Last fall, Oregon passed what critics called the “Monsanto Protection Act” because the measure essentially prevents counties and municipalities from banning GMO crops.
The labeling measures could come with a big price tag for states that have to defend them in court.
Before Maine acted, state Attorney General Janet Mills said she warned lawmakers in a 10-page memo that the GMO bill would certainly face significant legal challenges if enacted and that defending it would be costly. “Without even reading my memo, they went into the back room, caucused 10 minutes and came back out and unanimously passed it. That is how effective I am in my legislature,” she said.
Connecticut Attorney General George Jepsen cautioned that he had to be careful what he said because he might be defending his state's labeling law enacted last year. “I will defend its constitutionality with every effort. But let me put it this way: The year before (it was passed) there was very, very healthy, strong opposition to the bill,” he said.

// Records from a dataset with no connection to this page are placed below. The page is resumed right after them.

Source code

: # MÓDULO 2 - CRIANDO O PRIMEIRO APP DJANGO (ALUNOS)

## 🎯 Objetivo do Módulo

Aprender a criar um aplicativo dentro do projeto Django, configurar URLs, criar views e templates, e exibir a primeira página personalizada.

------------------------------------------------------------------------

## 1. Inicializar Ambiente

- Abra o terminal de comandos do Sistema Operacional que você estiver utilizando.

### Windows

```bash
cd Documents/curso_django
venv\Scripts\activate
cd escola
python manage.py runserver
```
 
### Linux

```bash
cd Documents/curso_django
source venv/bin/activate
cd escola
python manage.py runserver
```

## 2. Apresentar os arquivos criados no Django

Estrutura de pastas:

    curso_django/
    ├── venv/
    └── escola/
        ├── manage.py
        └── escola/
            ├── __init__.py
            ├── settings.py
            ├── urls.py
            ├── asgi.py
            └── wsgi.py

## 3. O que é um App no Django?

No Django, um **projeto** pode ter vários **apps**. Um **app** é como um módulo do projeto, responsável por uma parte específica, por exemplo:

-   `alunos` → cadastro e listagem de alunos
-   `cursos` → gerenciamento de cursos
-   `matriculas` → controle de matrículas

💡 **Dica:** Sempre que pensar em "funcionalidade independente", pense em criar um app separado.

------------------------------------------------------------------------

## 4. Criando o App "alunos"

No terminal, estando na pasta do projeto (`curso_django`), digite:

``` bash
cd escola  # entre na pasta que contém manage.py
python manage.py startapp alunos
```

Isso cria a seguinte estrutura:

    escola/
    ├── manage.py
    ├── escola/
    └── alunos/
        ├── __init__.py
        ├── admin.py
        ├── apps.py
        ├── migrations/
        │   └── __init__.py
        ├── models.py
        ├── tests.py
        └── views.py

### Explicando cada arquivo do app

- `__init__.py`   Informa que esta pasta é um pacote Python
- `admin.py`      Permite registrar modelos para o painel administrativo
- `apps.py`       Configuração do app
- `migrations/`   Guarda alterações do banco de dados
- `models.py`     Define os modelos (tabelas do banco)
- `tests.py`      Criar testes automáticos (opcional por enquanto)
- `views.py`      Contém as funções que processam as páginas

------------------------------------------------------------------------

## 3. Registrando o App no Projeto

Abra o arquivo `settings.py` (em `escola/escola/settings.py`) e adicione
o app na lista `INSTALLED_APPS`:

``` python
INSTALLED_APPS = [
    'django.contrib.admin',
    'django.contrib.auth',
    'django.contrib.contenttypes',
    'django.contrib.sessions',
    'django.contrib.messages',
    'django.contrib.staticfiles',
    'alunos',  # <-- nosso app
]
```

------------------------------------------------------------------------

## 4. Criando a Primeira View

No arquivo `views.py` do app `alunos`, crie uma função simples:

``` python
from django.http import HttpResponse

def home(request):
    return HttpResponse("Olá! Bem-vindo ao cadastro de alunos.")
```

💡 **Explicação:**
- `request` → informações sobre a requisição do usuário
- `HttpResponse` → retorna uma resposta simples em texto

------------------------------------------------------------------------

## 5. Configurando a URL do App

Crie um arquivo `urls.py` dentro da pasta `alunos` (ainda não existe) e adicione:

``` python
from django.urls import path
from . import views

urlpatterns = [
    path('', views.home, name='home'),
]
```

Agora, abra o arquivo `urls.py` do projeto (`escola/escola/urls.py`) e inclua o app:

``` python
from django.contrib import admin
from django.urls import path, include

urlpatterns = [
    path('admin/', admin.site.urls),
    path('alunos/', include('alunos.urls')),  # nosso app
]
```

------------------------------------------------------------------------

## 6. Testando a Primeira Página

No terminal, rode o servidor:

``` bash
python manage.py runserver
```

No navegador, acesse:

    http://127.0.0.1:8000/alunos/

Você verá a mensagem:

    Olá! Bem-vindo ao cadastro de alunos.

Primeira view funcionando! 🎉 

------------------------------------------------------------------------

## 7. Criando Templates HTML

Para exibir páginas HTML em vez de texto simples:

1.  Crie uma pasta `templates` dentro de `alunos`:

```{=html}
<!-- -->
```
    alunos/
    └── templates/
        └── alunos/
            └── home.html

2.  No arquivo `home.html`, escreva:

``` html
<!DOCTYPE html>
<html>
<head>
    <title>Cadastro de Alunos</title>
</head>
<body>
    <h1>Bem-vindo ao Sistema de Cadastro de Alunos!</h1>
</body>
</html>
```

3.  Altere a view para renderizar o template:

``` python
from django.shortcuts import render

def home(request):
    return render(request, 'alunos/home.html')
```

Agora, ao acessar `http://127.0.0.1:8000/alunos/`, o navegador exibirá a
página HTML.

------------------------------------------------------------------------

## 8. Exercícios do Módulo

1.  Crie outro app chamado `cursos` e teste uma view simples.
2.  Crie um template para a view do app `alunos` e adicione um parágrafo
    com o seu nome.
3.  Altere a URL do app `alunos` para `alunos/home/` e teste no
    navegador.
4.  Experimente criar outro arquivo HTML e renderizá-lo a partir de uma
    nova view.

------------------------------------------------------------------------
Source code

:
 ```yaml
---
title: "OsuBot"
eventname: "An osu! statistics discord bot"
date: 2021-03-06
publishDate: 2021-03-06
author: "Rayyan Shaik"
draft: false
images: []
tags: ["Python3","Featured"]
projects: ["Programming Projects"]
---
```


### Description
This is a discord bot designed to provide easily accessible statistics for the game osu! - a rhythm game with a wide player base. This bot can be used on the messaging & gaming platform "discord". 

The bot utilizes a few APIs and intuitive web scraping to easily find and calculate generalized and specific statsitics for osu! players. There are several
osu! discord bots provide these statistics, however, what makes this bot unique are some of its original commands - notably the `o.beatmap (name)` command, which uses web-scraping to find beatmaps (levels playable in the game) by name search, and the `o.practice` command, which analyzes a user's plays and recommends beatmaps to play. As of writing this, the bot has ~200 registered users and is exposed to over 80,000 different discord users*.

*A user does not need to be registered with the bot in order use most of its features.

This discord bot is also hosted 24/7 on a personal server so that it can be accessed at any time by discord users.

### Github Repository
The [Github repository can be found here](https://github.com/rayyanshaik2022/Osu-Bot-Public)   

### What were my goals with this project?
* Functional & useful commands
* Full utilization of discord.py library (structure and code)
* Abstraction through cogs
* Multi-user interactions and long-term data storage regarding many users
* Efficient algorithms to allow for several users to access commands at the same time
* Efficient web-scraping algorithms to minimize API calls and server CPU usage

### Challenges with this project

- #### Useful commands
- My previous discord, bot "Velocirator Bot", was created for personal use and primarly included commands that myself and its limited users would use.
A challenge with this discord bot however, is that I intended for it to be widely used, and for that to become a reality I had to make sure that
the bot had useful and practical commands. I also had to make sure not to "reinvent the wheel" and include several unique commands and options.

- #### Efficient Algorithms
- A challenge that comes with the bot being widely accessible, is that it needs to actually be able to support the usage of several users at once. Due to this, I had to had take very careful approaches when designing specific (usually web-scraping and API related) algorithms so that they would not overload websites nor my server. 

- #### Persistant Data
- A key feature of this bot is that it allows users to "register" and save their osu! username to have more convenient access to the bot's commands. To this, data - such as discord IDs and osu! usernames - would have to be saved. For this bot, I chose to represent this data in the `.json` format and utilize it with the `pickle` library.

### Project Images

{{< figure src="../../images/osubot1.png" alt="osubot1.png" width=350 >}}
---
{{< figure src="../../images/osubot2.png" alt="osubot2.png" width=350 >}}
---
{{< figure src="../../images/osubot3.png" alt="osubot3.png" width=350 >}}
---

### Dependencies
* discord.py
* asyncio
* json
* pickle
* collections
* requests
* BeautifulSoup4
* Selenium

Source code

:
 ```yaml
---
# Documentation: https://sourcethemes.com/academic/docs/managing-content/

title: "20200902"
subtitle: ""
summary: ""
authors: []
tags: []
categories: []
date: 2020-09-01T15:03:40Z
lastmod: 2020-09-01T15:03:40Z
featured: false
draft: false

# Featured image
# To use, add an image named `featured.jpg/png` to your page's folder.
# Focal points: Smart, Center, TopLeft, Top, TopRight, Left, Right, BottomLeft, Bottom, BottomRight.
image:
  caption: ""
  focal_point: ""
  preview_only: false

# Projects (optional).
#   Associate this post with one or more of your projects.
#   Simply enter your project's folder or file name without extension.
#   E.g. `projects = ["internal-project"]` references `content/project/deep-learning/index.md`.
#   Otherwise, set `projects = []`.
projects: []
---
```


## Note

Referring to last year's effort that pushed the labeling measure through, Jepsen said, “In all my years in politics seldom have I seen a grass-roots movement that was so thorough and so effective in changing the status quo.” Jepsen served 16 years in the statehouse, including six years as Senate majority leader.
Legislation also is moving in Vermont this year. “It might well be that Sorrell who ‘loses the big cases before the U.S. Supreme Court' is going to be there again on this,” Vermont's attorney general said, referring to himself.
In other cases before the U.S. Supreme Court, Vermont has spent up to $5 million in attorney fees. “In a state with a population of 620,000, that's real money,” Sorrell said. On the labeling front, the state has not had good luck in court: Vermont had a law requiring the labeling of bovine growth hormones, but it was struck down in federal court in 1996.
Critics and proponents of GMO labeling are asking Congress to act, but they are pressing for very different legislation.
A campaign spearheaded by the Grocery Manufacturers Association and the Coalition for Safe Affordable Food, which is comprised of that group and other food producers, supports a federal labeling requirement, but only if the U.S. Food and Drug Administration determines there is a health or safety risk to GMOs.
“That approach will eliminate consumer confusion, avoid an unnecessary and confusing 50-state patchwork of GMO labeling laws and provide consumers with confidence in the safety of the food supply,” said Brian Kennedy, a spokesman for the Grocery Manufacturers Association.
But consumer and advocacy groups deride what they say is the industry's effort to undermine state and federal legislation meant to grant consumers the right to know and avoid GMO foods.
“Attacking state labeling laws does nothing to address the increasing call from consumers for transparent (genetically engineered) food labeling,” the Center for Food Safety said in a statement. The center and other food safety advocates support legislation that would require nationwide, mandatory labeling of GMO products.
The U.S. House added a provision to the federal farm bill that would have overridden state GMO labeling efforts, but the measure was dropped from the final version of the legislation.
Meanwhile, some companies are addressing the GMO issue on their own. Whole Foods Market has announced that by 2018, all products sold in its stores in the U.S. and Canada would have to disclose whether they contain genetically modified ingredients. Cheerios touts that its cereal is without GMOs. And two of the largest supermarket chains in the U.S., Kroger and Safeway, have made commitments not to sell GMO salmon.